Business Tax Changes Businesses Should Not Ignore

April brought in several important business tax changes, and some could have a direct impact on how businesses claim reliefs, manage tax filings, and stay compliant. The changes include reduced capital allowances, higher penalties for filing corporation tax returns late, and the closure of HMRC’s free corporation tax return filing portal. While some of these updates may seem technical, they could affect costs, admin, and tax planning in practical ways.

Reduced capital allowances

Capital expenditure will often qualify for a 100% deduction. Where it does not, relief is usually given through an annual writing-down allowance, or WDA.

For periods beginning on or after 1 April 2026 for companies, and 6 April 2026 for sole traders and partnerships, the main rate of WDA has been reduced from 18% to 14%.

This has a few practical consequences.

Most spending on cars does not qualify for a 100% deduction. As a result, the lower WDA means some businesses may pay more tax over time.

There is still one important exception. Spending on new, rather than second-hand, zero-emission cars continues to qualify for a 100% deduction. However, that relief is due to end on 31 March 2027 for companies and 5 April 2027 for sole traders and partnerships.

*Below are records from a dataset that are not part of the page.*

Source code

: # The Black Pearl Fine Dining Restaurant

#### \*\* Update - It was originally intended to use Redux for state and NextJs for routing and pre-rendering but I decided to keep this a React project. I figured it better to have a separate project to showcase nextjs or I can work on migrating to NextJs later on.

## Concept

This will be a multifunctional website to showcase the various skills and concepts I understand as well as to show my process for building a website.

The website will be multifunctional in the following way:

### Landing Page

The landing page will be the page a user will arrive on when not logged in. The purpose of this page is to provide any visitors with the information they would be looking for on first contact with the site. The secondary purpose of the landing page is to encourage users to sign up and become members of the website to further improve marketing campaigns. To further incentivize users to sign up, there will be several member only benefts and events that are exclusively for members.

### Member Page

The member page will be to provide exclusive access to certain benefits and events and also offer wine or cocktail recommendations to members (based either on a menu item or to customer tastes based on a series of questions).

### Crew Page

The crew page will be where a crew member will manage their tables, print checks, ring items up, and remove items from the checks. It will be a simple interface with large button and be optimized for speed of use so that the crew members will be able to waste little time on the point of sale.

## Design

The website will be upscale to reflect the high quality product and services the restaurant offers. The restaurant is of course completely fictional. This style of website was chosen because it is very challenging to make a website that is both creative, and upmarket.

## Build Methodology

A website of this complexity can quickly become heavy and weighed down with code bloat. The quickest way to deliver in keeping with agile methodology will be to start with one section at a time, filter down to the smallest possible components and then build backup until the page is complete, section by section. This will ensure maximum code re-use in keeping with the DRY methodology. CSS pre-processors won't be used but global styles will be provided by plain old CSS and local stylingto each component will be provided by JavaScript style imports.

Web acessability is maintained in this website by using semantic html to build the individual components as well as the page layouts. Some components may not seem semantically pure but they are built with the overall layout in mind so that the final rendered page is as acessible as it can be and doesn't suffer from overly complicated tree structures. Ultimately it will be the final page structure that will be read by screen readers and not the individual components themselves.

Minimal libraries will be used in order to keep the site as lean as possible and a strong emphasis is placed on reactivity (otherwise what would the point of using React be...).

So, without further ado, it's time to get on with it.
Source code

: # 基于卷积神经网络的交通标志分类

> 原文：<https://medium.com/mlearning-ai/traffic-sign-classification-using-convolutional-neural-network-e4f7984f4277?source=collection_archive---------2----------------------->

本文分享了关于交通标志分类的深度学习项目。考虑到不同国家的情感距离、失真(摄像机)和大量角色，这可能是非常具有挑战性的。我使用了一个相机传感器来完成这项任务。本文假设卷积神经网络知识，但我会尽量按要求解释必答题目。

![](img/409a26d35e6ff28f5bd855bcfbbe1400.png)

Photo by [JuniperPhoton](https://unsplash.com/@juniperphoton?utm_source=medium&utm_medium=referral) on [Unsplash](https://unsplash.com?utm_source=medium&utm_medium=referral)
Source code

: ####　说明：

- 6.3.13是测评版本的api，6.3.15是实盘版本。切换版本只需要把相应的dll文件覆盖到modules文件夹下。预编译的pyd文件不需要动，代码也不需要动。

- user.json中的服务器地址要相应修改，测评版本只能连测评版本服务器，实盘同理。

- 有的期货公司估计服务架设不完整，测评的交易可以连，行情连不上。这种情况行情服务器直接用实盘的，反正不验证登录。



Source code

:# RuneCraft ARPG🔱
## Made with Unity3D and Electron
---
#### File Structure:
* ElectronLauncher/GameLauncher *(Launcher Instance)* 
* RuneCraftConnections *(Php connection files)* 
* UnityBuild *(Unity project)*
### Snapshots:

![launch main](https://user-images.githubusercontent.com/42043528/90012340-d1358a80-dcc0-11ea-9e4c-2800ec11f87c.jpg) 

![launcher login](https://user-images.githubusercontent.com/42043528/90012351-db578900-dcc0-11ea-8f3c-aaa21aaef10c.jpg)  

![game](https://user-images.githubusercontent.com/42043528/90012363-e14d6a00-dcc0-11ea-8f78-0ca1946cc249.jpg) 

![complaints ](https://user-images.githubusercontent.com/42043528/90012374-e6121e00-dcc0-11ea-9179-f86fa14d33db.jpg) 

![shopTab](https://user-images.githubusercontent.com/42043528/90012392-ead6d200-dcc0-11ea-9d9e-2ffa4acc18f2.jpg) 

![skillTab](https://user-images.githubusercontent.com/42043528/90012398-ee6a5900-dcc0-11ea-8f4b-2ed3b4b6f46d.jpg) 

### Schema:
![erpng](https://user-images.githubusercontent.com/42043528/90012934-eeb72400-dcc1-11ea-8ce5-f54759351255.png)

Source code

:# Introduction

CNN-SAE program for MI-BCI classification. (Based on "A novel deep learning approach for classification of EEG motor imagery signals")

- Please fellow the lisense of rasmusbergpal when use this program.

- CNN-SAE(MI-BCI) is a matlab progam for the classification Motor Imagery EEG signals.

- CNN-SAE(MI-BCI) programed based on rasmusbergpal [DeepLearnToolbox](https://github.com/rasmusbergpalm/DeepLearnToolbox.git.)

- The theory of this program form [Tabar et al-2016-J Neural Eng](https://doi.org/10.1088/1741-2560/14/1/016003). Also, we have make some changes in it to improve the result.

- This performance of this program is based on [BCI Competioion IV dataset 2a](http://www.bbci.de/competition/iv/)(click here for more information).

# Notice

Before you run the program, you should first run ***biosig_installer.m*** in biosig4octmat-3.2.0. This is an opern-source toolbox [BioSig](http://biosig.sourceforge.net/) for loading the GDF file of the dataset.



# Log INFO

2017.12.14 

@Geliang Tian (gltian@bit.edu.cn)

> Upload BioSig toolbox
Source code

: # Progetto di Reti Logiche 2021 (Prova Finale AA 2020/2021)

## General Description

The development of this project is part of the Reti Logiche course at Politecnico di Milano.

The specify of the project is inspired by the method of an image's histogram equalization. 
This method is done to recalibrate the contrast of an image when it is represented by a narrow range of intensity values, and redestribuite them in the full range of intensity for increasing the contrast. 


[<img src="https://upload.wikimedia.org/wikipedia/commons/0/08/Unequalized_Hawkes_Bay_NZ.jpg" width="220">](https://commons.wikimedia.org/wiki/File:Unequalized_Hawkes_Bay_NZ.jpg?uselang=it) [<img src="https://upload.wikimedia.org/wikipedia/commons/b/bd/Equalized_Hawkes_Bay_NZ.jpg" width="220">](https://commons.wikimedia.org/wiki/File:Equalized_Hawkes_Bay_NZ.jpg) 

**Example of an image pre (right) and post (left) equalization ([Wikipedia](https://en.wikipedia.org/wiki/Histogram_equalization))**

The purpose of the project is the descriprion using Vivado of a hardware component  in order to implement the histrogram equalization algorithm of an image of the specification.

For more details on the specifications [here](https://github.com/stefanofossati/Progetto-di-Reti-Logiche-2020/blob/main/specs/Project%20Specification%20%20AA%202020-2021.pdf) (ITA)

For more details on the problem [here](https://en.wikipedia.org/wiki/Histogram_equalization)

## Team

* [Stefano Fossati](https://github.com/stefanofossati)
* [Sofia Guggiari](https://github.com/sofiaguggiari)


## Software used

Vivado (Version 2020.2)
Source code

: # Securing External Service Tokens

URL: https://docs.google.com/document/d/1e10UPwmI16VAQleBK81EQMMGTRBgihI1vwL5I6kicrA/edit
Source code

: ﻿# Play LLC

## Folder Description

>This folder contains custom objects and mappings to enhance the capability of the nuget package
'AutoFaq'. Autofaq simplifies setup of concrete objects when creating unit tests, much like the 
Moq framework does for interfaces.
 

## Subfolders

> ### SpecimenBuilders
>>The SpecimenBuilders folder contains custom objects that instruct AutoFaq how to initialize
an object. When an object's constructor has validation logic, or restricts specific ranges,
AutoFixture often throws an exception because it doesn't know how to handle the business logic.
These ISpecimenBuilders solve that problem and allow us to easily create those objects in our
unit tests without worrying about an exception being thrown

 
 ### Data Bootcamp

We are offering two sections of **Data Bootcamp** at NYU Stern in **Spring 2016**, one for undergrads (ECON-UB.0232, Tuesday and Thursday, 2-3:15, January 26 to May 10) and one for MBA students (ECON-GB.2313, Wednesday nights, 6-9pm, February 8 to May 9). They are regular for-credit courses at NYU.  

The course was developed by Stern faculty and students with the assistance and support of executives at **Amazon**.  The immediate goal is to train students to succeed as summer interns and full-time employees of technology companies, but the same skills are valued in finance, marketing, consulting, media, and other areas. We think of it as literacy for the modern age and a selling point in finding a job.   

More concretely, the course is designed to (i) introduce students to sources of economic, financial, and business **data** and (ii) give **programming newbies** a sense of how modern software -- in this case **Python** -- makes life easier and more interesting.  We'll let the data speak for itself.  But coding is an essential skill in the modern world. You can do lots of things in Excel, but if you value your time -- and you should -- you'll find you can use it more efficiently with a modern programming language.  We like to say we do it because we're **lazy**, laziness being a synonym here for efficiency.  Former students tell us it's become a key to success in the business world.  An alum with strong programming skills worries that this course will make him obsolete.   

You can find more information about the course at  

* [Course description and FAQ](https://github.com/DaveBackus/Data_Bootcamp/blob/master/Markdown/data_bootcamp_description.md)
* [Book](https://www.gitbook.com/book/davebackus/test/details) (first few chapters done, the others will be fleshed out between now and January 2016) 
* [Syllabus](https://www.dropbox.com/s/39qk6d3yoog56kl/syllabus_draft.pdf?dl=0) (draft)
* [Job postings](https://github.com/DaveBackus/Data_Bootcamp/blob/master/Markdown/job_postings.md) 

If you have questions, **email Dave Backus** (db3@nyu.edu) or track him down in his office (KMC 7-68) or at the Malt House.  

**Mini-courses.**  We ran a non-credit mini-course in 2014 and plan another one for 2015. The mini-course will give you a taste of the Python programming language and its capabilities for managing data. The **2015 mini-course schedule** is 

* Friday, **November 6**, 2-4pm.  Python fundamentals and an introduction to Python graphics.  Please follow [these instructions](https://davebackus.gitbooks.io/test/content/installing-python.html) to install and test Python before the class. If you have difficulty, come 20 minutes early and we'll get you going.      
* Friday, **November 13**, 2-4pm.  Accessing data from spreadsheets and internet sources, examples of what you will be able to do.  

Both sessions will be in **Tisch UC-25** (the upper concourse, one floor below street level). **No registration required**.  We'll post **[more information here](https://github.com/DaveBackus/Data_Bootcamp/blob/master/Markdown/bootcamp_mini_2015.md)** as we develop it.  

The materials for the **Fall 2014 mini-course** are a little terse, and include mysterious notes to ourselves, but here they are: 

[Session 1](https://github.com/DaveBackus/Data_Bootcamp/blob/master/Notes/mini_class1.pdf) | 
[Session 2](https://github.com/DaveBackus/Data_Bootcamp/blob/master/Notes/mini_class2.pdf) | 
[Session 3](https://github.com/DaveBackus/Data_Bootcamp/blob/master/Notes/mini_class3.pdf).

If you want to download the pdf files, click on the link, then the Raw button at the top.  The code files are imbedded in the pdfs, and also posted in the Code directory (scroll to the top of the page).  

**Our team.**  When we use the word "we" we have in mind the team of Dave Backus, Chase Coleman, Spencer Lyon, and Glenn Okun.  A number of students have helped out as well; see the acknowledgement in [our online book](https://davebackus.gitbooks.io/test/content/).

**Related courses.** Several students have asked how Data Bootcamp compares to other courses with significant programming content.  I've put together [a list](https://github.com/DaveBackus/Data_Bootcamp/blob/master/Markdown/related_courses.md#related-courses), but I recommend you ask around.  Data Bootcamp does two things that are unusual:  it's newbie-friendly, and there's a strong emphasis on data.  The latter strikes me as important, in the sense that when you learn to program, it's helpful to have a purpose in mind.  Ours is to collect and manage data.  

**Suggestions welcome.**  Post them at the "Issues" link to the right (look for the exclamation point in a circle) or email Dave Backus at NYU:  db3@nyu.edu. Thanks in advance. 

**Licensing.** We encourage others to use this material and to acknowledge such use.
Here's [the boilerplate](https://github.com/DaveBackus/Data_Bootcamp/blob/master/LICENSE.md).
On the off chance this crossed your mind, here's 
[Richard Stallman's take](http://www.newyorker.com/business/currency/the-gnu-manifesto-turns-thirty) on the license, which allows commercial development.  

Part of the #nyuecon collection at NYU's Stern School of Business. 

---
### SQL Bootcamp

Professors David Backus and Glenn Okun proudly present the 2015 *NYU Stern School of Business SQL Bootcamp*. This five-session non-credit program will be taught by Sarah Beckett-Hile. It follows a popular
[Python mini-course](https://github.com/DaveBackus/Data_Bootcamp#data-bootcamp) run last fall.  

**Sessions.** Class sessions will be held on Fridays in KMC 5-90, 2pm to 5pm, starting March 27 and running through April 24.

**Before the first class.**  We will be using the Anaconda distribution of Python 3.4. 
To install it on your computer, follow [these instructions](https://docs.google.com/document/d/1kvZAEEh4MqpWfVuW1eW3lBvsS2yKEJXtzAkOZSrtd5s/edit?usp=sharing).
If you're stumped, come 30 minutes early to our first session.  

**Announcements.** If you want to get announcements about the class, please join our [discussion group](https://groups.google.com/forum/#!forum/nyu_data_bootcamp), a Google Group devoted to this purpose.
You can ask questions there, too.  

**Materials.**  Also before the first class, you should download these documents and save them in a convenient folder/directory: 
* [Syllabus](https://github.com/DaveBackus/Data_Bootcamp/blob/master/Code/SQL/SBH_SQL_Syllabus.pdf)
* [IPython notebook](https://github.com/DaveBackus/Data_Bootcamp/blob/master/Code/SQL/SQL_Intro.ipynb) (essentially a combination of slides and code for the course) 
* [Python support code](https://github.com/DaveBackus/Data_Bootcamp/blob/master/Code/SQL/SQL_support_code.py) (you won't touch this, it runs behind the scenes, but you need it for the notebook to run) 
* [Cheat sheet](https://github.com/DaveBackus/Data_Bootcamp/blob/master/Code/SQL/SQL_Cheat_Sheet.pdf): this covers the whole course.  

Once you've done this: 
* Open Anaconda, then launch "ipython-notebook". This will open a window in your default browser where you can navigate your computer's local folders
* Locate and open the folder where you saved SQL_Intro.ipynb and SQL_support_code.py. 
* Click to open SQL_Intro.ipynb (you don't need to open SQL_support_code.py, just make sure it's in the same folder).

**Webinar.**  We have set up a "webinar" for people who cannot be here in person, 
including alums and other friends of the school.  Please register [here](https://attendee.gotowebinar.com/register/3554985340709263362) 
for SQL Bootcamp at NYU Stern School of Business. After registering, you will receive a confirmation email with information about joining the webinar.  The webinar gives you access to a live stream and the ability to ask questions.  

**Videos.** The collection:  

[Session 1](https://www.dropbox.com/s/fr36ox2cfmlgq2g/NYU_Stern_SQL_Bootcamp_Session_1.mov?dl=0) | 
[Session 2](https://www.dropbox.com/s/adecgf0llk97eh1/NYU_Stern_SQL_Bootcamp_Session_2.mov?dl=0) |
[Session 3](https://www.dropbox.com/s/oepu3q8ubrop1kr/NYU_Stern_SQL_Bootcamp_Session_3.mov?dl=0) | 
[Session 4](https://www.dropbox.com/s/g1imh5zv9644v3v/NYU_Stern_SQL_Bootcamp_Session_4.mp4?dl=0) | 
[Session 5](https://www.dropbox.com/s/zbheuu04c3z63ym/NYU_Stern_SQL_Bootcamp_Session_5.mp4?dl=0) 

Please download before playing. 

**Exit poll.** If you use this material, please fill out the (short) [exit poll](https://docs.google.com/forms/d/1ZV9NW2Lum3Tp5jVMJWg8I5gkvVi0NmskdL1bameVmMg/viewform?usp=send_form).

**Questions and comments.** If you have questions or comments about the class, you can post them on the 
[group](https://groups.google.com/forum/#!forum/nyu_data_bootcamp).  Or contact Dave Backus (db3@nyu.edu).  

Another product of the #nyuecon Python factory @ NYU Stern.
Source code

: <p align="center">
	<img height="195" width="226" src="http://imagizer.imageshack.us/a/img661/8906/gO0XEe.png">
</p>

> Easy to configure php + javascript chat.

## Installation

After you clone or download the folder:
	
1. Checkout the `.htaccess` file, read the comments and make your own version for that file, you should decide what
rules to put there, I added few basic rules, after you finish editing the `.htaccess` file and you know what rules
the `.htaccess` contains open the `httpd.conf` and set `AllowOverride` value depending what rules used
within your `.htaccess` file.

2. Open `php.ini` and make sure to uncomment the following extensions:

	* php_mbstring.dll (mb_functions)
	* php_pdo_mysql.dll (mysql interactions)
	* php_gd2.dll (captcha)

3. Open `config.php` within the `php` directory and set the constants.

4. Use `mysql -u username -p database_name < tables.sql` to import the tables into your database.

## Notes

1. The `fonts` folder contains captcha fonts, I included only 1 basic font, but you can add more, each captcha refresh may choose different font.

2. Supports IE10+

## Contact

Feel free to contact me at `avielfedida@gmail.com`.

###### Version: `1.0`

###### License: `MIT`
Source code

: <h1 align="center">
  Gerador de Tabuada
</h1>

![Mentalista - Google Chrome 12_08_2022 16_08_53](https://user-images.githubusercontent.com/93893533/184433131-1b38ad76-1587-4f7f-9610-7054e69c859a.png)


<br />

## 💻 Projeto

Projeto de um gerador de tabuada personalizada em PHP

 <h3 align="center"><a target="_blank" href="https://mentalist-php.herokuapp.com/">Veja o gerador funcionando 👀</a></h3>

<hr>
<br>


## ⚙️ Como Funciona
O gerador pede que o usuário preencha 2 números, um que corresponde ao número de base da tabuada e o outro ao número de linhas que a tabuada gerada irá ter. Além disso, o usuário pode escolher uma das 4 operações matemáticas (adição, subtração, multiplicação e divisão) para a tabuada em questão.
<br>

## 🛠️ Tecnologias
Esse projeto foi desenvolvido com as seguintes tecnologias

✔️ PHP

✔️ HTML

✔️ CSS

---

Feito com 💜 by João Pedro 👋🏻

Where an accounting period spans 1 April 2026 or 6 April 2026, a hybrid WDA rate will apply.

Business tax changes to corporation tax penalties

Another of the recent business tax changes is a tougher penalty regime for late corporation tax returns.

The initial penalty for filing late has doubled to £200. If the return is more than three months late, that rises to £400.

The cost becomes more serious where there is a pattern of late filing. If returns were also late for the two previous accounting periods, the £200 and £400 penalties increase to £1,000 and £2,000 respectively.

For companies that already struggle with deadlines, this is a change worth taking seriously.

HMRC’s free filing portal has closed

HMRC closed its free online corporation tax filing service on 31 March 2026. For businesses that use an accountant or tax adviser, this may not feel especially significant. However, for anyone filing company tax returns themselves, it changes the process going forward.

Company tax returns must now be filed using commercial software. The same applies to changes or amendments to previously submitted returns.

The closure creates another issue too. Records previously held in HMRC’s online portal are no longer available there. Hopefully, those records have already been downloaded and stored securely.

A Companies House change has been postponed

There was also a planned change requiring company accounts to be filed with Companies House using commercial software from 1 April 2027. That requirement has now been postponed.

So while HMRC’s own portal has already closed, Companies House has not yet introduced the same requirement.

Why these business tax changes matter

Taken together, these business tax changes may increase tax costs for some businesses and add pressure to filing obligations for others. In some cases, the impact will be immediate. In others, it may become clearer over time as capital spending, filing behaviour, and software needs are reviewed.

That is why it makes sense to look again at how your business handles capital expenditure, corporation tax deadlines, and filing processes. A small rule change can have a wider knock-on effect than expected. The government’s guide to capital allowances remains a useful starting point for anyone wanting to understand the relief rules in more detail.